13. October 2016 · Comments Off on How to Jump Higher: 10, 9, 8 . . . Takeoff! · Categories: Physical Fitness · Tags: , ,

Believe it or not, discovering how to jump higher is possible through training. Even if you are a natural, and can jump up and grab the rim of a basketball hoop, with a little training you can achieve greater vertical heights than you thought possible. Many professional basketball players and those aspiring to become pros, or just get their “game on”, have learned through specialized training programs to improve their vertical leaps and takeoff like a rocket.

Man who knows how to jump higher

What the mind does the body follows. It is a nice thought, but it doesn’t always work that way. One thing is for sure though, training the mind and body, dovetailing the two toward a single goal, always seems to achieve the best results.

With that in mind (no pun intended), it can take as little as 45 minutes to leap higher — and that’s without a cape or booster engines. Like all things, the first thing to learn the exercise techniques. Not just any exercise, but specific exercises that have proven to increase vertical liftoff. According to medical studies, core strengthening exercises give the boost you need. The exercises include standing cable rotation, standing wood chop, seated medicine ball trunk rotation, and bent-knee crunches.

Now a program is developing and you might even begin to feel positive about the prospect of leaping higher, but the program of exercising includes plyometrics, too. Think tendons and calf muscles when you hear that term. With the above exercise regimen, include box jumps, rim jumps, step-ups, squat lunges, bounding, skipping and lateral cone hops. Set time limits for these workouts and rest between each.

Now about jumping higher in only 45 minutes. That entails warming-up. Increasing blood flow excites the muscles to perform better. Once they start moving, like all soft tissues, they heat up and become more pliable. The result is that they become pliable, increasing their energy output. Muscles are the bodies power plant and to increase energy production they have to go through a process of being powered up. Once the body’s energy plant is running full steam, you will quickly discover you can already jump higher.

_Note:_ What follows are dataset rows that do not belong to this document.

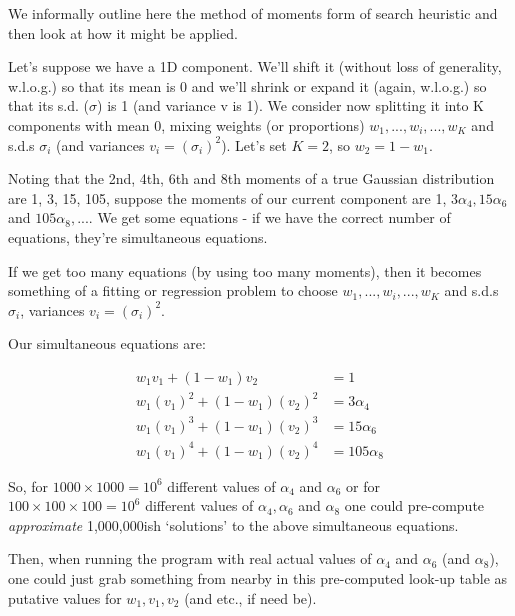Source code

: \documentclass{elsarticle}
\begin{document}
We informally outline here the method of moments form of search heuristic and then look at how it might be applied.

Let's suppose we have a 1D component.  We'll shift it (without loss of generality, w.l.o.g.) so that its mean is 0 and we'll shrink or expand it (again, w.l.o.g.) so that its s.d. ($\sigma$) is 1 (and variance v is 1).
We consider now splitting it into K components with mean 0,
mixing weights (or proportions) $w_1, ..., w_i, ..., w_K$ and s.d.s $\sigma_i$ (and variances $v_i = (\sigma_i)^2$).
Let's set $K = 2$, so $w_2 = 1 - w_1$.

Noting that the 2nd, 4th, 6th and 8th moments of a true Gaussian distribution are 1, 3, 15, 105,
suppose the moments of our current component are 1, $3 \alpha_4, 15 \alpha_6$ and $105 \alpha_8, ... $.
We get some equations - if we have the correct number of equations,
they're simultaneous equations.

If we get too many equations (by using too many moments), then it
becomes something of a fitting or regression problem to choose
$w_1, ..., w_i, ..., w_K$ and s.d.s $\sigma_i$, variances $v_i = (\sigma_i)^2$.

Our simultaneous equations are:

\begin{align*}
w_1 v_1       + (1 - w_1) v_2       &=    1\\
w_1 (v_1)^2  + (1 - w_1) (v_2)^2  &=    3 \alpha_4\\
w_1 (v_1)^3  + (1 - w_1) (v_2)^3  &=   15 \alpha_6\\
w_1 (v_1)^4  + (1 - w_1) (v_2)^4  &=  105 \alpha_8
\end{align*}


So, for $1000 \times 1000 = 10^6$ different values of $\alpha_4$ and $\alpha_6$
or for $100 \times 100 \times 100 = 10^6$ different values of $\alpha_4, \alpha_6$ and $\alpha_8$
one could pre-compute {\em approximate} 1,000,000ish `solutions' to the above simultaneous equations.

Then, when running the program with real actual values of $\alpha_4$ and $\alpha_6$ (and $\alpha_8$),
one could just grab something from nearby in this pre-computed look-up table
as putative values for $w_1, v_1, v_2$ (and etc., if need be).
\end{document}
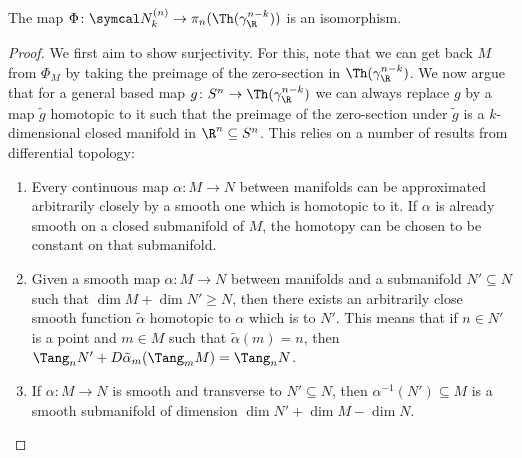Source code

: \begin{theorem}	
	The map $\Phi\colon \Bord_k^{(n)} \to \pi_n(\Th(\gamma_\R^{n - k}))$ is an isomorphism.
\end{theorem}
\begin{proof}
	We first aim to show surjectivity.
	For this, note that we can get back $M$ from $\Phi_M$ by taking the preimage of the zero-section in $\Th(\gamma_\R^{n - k})$.
	We now argue that for a general based map $g\colon S^n \to \Th(\gamma_\R^{n - k})$ we can always replace $g$ by a map $\tilde{g}$ homotopic to it such that the preimage of the zero-section under $\tilde{g}$ is a $k$-dimensional closed manifold in $\R^n \subseteq S^n$.
	This relies on a number of results from differential topology:
	\begin{proposition}
		\leavevmode
		\begin{enumerate}
			\item Every continuous map $\alpha\colon M \to N$ between manifolds can be approximated arbitrarily closely by a smooth one which is homotopic to it.
				If $\alpha$ is already smooth on a closed submanifold of $M$, the homotopy can be chosen to be constant on that submanifold.
			\item Given a smooth map $\alpha\colon M \to N$ between manifolds and a submanifold $N' \subseteq N$ such that $\dim M + \dim N' \geq N$, then there exists an arbitrarily close smooth function $\tilde{\alpha}$ homotopic to $\alpha$ which is  to $N'$.
				This means that if $n \in N'$ is a point and $m \in M$ such that $\tilde{\alpha}(m) = n$, then $\Tang_n N' + D \tilde{\alpha}_m (\Tang_m M) = \Tang_n N$.
			\item If $\alpha\colon M \to N$ is smooth and transverse to $N' \subseteq N$, then $\alpha^{-1}(N') \subseteq M$ is a smooth submanifold of dimension $\dim N' + \dim M - \dim N$.
		\end{enumerate}
	\end{proposition}
\end{proof}
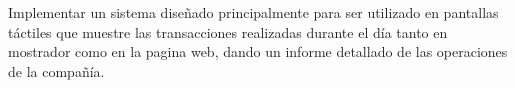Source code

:Implementar un sistema diseñado principalmente para ser utilizado en pantallas táctiles que muestre las transacciones realizadas durante el día tanto en mostrador como en la pagina web, dando un informe detallado de las operaciones de la compañía.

You might think at this point that stretching is a must before jumping. This is where a big debate begins among professional trainers. Some say don’t stretch during workouts, while other declare that static stretches are a must. For static stretches to work effectively, they require at least 10 to 20 minutes of doing an activity like jogging in-place to get the blood flowing. Then, as top experts recommend, do some psoas, anteriortibialis, abdominal stretches, lats stretches and trap contractions, incorporating them in a program that includes some the above exercises.

At this point, a program has developed and discovery of what works best for you has surfaced. Already the rim may have seen impossible to reach, but now with the program and a solid regimen you still feel something is missing.

Scientists know this feeling as do all humans. Often we see ourselves accomplishing things in dreams we “know” we could never do once awakened. Deep learning is the answer and it involves watching and observing others. Not just sitting back on the couch and watching a game of hoop, but leaning forward with your eyes fixed on every detail of a person leaping. Watching how they first positioned themselves. Eyeing them as they bend down to gather extra energy for the lift off – the legs positioning in place, the upper body balance . Observing the change in their muscles that surface and realize that those muscles may need further development in your case etc.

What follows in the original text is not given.